Jesus nos ensina a guardar a sua Palavra!

A liturgia do 6º Domingo da Páscoa convida-nos a descobrir a presença — discreta, mas eficaz e tranquilizadora — de Deus na caminhada histórica da Igreja. A promessa de Jesus — “não vos deixarei órfãos” — pode ser uma boa síntese do tema.

O Evangelho – Jo 14,15-21 – apresenta-nos parte do “testamento” de Jesus, na ceia de despedida, na Quinta-feira Santa. Aos discípulos, inquietos e assustados, Jesus promete o “Paráclito”: Ele conduzirá a comunidade cristã em direção à verdade e a levará a uma comunhão cada vez mais íntima com Jesus e com o Pai. Dessa forma, a comunidade será a “morada de Deus” no mundo e dará testemunho da salvação que Deus quer oferecer aos homens. Jesus continua a preparar os discípulos para sua despedida. Amá-lo é guardar e viver sua Palavra. Ele continua presente em cada um de nós e na comunidade mediante o Defensor — o Espírito Santo — que o Pai enviará.

Imaginemos a face de Jesus. Humana e sagrada face. Face que estava em constante intimidade com o Pai. Face bela e generosa, como um ipê florido na aridez do cerrado. A aridez está no coração daqueles que o rejeitam. Sua face é como um dia de sol e céu azul no infinito do sertão: límpido, luminoso, todo transparente. Face serena, onde não há medo nem engano. É confiança plena. Os Apóstolos a contemplam e, de vez em quando, baixam a vista. Parecem ansiosos. Devemos amar muito a Jesus. Amar Jesus é guardar a sua Palavra. O verbo “guardar”, aqui, corresponde ao sentido de memória e movimento. Não remete a algo estático. O movimento é a vivência da Palavra. Guardar a Palavra é ter a face semelhante à do Mestre, é parecer-se em tudo com Ele. Jesus não nos deixa órfãos. O Espírito Santo, o Paráclito, nos ajude a manter viva em nós a memória do amor e da concórdia, semeando a paz e a fraternidade em nosso coração e fazendo-nos sentir a presença viva do Senhor em nosso caminho.

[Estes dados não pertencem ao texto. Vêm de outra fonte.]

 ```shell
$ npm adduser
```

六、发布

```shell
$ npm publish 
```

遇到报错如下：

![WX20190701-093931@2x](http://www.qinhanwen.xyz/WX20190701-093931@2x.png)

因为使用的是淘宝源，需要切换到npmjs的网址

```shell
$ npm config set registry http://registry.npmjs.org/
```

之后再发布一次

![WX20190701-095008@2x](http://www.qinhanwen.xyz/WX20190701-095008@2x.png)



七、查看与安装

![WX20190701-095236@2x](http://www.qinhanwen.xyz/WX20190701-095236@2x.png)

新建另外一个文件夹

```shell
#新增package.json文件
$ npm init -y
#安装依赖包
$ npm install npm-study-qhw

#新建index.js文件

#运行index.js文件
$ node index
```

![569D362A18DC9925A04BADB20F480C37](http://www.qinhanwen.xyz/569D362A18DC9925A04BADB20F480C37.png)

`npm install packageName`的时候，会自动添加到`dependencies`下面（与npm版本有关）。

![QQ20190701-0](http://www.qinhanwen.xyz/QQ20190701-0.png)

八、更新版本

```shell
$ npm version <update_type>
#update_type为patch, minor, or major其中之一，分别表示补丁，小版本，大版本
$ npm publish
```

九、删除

A primeira leitura – At 8,5-8.14-17 – mostra exatamente a comunidade cristã dando testemunho da Boa-Nova de Jesus e sendo uma presença libertadora e salvadora na vida dos homens. Avisa, no entanto, que o Espírito só se manifestará e só atuará quando a comunidade aceitar viver a sua fé integrada numa família universal de irmãos, reunidos em torno do Pai e de Jesus. A Palavra de Deus avança para fora de Jerusalém. Com Filipe, ela rompe fronteiras geográficas e religiosas e chega aos samaritanos, impulsionando a mesma prática de Jesus e provocando muita alegria entre todos.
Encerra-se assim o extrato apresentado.